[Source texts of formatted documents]
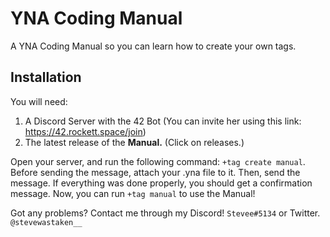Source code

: # YNA Coding Manual
A YNA Coding Manual so you can learn how to create your own tags.

## Installation
You will need:
1. A Discord Server with the 42 Bot (You can invite her using this link: https://42.rockett.space/join)
2. The latest release of the **Manual.** (Click on releases.)

Open your server, and run the following command: `+tag create manual`. Before sending the message, attach your .yna file to it. Then, send the message.
If everything was done properly, you should get a confirmation message. Now, you can run `+tag manual` to use the Manual!

Got any problems? Contact me through my Discord! `Stevee#5134` or Twitter. `@stevewastaken__`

- **EXERCISE GOAL**
Output the data exactly as it appears. The pictures do not belong in it.

- **SOLUTION FOR THIS PROBLEM**
Source code

: # YNA Coding Manual
A YNA Coding Manual so you can learn how to create your own tags.

## Installation
You will need:
1. A Discord Server with the 42 Bot (You can invite her using this link: https://42.rockett.space/join)
2. The latest release of the **Manual.** (Click on releases.)

Open your server, and run the following command: `+tag create manual`. Before sending the message, attach your .yna file to it. Then, send the message.
If everything was done properly, you should get a confirmation message. Now, you can run `+tag manual` to use the Manual!

Got any problems? Contact me through my Discord! `Stevee#5134` or Twitter. `@stevewastaken__`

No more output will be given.